Material provided.
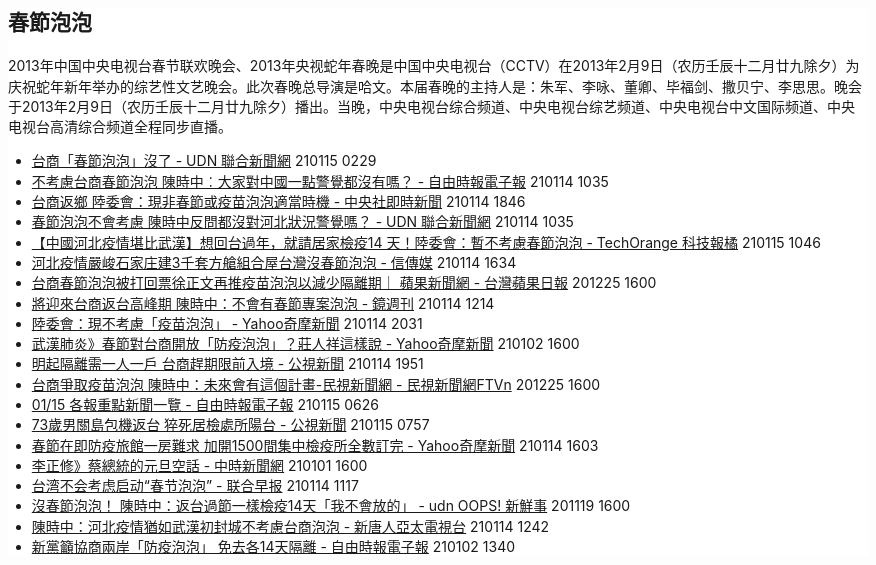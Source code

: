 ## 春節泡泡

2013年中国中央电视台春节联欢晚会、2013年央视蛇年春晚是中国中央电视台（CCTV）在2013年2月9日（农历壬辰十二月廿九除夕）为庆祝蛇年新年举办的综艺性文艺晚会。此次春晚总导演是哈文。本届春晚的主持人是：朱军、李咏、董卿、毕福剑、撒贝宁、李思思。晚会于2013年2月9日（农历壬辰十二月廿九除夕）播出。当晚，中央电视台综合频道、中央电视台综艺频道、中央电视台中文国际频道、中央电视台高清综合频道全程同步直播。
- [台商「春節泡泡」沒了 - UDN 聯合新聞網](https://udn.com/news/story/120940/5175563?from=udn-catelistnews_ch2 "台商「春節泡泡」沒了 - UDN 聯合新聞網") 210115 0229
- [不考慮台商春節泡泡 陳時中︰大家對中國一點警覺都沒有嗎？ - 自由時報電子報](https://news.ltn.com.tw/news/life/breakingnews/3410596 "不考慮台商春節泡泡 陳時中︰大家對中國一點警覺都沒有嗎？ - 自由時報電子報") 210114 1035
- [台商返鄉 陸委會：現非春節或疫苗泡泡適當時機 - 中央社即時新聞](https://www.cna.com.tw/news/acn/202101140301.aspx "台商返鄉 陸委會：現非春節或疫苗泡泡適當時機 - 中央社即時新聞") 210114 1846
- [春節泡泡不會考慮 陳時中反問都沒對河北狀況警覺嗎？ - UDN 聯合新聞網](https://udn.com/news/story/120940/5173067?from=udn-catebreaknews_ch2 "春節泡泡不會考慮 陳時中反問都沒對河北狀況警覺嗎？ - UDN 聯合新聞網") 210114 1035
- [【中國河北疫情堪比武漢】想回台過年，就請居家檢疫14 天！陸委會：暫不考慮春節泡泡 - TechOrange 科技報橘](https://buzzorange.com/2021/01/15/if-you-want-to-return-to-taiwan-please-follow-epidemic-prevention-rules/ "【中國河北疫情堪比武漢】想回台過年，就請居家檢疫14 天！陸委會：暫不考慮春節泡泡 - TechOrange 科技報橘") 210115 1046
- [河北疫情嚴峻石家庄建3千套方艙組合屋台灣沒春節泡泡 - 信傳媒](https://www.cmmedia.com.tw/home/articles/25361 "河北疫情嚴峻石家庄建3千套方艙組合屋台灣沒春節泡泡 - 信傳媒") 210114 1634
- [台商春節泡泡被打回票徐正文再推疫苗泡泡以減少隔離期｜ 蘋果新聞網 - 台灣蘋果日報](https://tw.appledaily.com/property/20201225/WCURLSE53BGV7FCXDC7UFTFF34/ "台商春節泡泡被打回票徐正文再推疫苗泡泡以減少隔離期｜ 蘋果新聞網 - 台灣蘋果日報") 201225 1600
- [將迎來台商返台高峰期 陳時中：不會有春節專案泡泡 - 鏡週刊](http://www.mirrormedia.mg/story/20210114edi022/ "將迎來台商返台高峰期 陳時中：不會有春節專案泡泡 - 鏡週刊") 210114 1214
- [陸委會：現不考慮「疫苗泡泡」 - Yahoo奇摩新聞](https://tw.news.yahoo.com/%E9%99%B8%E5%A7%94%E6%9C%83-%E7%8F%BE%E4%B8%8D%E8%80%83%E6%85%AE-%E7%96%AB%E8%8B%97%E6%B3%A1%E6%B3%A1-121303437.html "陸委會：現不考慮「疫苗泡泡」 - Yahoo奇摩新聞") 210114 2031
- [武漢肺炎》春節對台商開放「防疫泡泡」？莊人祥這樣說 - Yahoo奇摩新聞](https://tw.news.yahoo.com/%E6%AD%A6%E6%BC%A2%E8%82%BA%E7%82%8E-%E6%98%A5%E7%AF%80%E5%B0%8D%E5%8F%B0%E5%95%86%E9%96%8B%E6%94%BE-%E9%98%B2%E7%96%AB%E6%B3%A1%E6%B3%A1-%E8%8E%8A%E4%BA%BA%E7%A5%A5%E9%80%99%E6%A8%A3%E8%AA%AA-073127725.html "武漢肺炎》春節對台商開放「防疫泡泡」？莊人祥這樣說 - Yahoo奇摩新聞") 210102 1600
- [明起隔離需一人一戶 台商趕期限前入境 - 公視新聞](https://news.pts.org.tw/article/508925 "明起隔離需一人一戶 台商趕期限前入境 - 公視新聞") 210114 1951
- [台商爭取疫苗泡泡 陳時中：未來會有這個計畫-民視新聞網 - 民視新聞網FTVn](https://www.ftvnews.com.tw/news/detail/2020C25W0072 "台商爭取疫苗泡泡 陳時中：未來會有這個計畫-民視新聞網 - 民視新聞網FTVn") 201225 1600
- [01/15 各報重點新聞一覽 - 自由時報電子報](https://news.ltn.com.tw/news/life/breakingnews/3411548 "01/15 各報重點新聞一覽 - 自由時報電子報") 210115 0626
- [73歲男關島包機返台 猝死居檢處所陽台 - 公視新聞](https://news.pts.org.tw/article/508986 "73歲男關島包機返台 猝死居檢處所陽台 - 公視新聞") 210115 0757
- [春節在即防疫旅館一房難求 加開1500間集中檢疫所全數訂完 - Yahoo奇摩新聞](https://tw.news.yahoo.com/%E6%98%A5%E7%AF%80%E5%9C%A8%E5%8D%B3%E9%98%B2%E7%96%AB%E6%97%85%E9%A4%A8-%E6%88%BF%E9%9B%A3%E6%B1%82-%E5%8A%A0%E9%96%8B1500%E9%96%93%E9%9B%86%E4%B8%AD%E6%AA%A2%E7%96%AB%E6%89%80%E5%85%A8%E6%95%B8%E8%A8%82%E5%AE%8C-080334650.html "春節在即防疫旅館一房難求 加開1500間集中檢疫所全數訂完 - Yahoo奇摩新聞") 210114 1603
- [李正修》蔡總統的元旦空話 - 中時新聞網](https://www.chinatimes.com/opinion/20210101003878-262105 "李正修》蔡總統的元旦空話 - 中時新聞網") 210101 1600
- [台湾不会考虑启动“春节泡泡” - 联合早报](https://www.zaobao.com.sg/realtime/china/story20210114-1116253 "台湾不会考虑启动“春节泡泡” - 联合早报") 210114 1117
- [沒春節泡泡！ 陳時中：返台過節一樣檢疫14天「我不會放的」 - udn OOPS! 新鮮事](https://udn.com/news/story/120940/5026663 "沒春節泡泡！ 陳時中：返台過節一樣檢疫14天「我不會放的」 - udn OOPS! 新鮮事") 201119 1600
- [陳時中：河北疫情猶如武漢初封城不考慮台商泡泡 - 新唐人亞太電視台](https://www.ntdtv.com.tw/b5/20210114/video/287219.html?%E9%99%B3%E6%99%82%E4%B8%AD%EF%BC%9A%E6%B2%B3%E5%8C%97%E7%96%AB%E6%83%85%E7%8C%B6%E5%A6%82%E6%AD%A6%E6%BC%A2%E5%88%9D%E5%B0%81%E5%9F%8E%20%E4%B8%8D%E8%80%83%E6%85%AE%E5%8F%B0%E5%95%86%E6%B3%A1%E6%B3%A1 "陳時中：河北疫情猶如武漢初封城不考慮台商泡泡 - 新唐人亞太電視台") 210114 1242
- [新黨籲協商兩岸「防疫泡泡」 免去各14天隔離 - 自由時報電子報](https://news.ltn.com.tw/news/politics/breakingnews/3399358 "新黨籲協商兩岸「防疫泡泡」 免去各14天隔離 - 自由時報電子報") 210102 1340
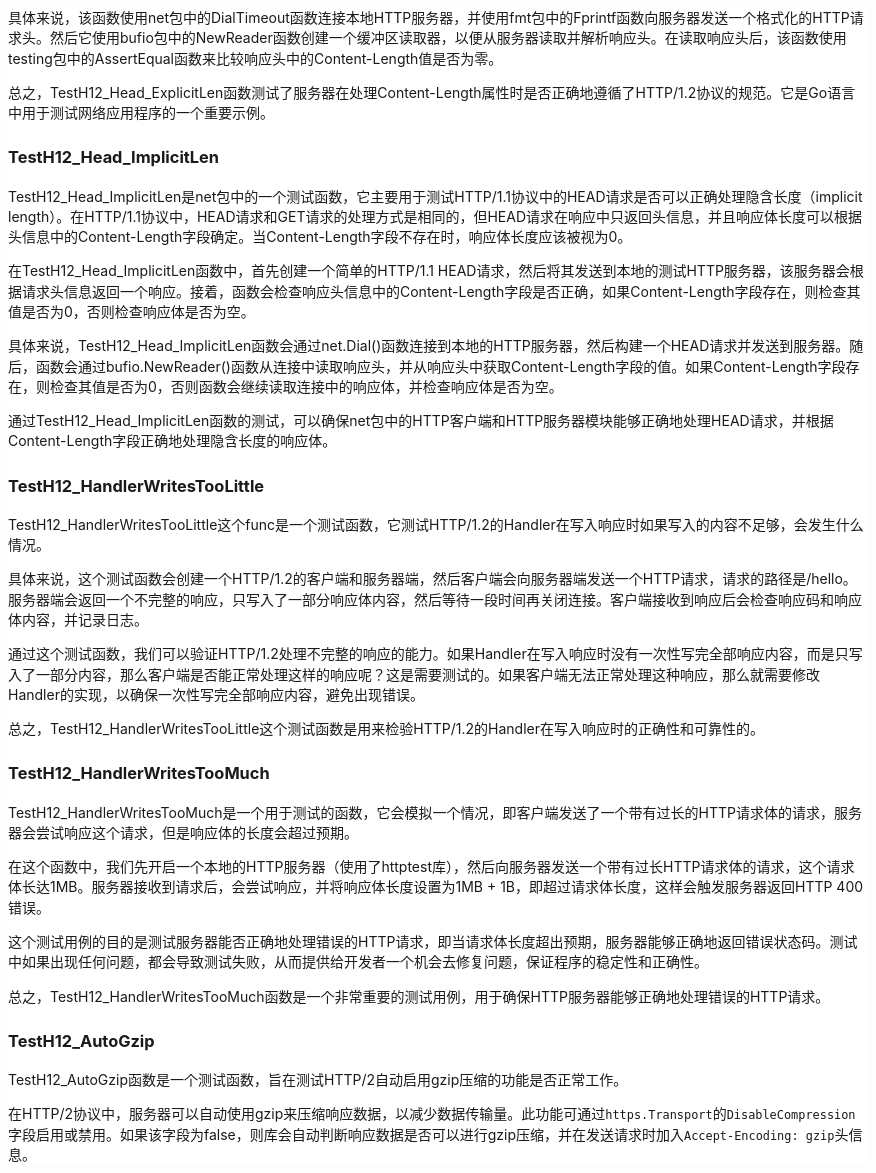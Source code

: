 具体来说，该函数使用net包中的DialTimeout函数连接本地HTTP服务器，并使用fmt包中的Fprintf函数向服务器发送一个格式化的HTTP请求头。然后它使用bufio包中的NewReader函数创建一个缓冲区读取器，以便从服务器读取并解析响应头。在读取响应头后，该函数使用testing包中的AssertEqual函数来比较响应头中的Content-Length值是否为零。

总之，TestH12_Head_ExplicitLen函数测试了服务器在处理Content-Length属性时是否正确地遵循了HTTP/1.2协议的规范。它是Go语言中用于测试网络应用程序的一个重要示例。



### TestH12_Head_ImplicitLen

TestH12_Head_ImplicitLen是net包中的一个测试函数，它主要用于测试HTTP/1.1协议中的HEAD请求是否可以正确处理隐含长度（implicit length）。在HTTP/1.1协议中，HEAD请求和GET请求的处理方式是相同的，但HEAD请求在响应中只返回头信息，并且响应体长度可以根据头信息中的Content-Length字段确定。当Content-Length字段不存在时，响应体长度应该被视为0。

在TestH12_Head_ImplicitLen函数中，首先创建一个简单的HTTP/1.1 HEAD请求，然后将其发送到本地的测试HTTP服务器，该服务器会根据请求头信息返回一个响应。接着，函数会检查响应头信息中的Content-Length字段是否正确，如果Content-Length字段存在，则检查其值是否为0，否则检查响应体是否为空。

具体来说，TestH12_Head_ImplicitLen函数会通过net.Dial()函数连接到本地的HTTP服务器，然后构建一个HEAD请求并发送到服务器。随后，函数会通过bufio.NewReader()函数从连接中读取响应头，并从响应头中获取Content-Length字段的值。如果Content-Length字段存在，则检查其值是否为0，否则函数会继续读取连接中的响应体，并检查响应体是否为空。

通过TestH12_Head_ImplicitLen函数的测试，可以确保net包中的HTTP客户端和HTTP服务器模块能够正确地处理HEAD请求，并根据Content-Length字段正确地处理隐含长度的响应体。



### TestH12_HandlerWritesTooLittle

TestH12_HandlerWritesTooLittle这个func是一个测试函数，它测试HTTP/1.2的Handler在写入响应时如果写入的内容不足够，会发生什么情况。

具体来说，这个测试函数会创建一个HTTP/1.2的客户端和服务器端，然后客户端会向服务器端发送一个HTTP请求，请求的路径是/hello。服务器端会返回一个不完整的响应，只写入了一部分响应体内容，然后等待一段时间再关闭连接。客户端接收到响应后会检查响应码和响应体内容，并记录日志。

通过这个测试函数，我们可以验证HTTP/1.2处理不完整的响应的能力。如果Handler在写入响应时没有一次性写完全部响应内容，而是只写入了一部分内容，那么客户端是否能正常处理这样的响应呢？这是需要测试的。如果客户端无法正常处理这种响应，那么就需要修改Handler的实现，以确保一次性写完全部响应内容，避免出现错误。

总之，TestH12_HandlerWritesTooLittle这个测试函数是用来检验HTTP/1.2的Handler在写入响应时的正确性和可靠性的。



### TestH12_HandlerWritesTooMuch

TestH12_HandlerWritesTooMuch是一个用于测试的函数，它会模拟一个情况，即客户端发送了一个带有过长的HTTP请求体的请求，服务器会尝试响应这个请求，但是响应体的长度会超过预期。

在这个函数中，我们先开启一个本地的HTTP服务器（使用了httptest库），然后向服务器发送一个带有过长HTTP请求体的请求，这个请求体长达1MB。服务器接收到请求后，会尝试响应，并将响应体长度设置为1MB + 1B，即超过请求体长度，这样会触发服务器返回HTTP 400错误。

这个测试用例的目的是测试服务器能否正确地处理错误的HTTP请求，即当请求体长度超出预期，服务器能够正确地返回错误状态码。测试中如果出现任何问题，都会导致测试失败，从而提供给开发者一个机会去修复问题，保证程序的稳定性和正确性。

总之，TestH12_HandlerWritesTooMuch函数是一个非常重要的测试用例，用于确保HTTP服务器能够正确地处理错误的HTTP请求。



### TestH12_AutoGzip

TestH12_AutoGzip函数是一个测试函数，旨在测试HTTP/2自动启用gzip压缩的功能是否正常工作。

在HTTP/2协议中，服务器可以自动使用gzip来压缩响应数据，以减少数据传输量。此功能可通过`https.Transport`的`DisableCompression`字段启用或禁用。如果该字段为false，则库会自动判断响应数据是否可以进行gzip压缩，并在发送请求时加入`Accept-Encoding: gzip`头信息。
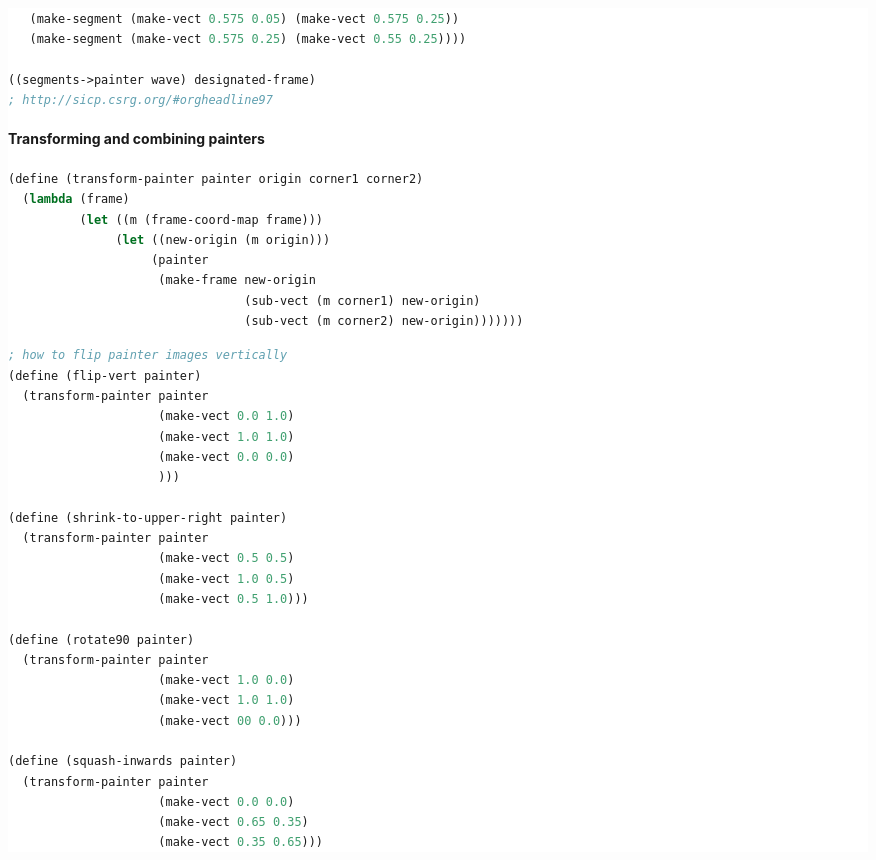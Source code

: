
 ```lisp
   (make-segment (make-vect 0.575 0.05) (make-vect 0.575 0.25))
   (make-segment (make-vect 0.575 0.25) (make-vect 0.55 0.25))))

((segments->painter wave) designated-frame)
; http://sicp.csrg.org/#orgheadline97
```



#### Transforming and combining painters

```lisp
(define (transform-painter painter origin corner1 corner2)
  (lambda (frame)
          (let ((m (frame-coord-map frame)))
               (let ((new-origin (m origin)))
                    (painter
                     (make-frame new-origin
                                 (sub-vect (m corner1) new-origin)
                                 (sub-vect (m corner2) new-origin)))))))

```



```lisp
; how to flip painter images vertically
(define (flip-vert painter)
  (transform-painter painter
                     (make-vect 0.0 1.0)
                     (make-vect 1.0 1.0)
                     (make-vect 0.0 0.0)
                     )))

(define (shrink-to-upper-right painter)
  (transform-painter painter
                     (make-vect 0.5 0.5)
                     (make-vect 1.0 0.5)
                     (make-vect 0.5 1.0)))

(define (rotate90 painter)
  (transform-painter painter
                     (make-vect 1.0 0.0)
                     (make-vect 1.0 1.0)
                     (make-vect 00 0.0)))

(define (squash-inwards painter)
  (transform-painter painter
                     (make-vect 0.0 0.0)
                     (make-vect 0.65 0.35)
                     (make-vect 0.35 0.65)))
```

How to complete this task. Search the data above for the string "在HTTP". Report every line where it is found.

Finished task.
TestH12_Head_ImplicitLen是net包中的一个测试函数，它主要用于测试HTTP/1.1协议中的HEAD请求是否可以正确处理隐含长度（implicit length）。在HTTP/1.1协议中，HEAD请求和GET请求的处理方式是相同的，但HEAD请求在响应中只返回头信息，并且响应体长度可以根据头信息中的Content-Length字段确定。当Content-Length字段不存在时，响应体长度应该被视为0。
在HTTP/2协议中，服务器可以自动使用gzip来压缩响应数据，以减少数据传输量。此功能可通过`https.Transport`的`DisableCompression`字段启用或禁用。如果该字段为false，则库会自动判断响应数据是否可以进行gzip压缩，并在发送请求时加入`Accept-Encoding: gzip`头信息。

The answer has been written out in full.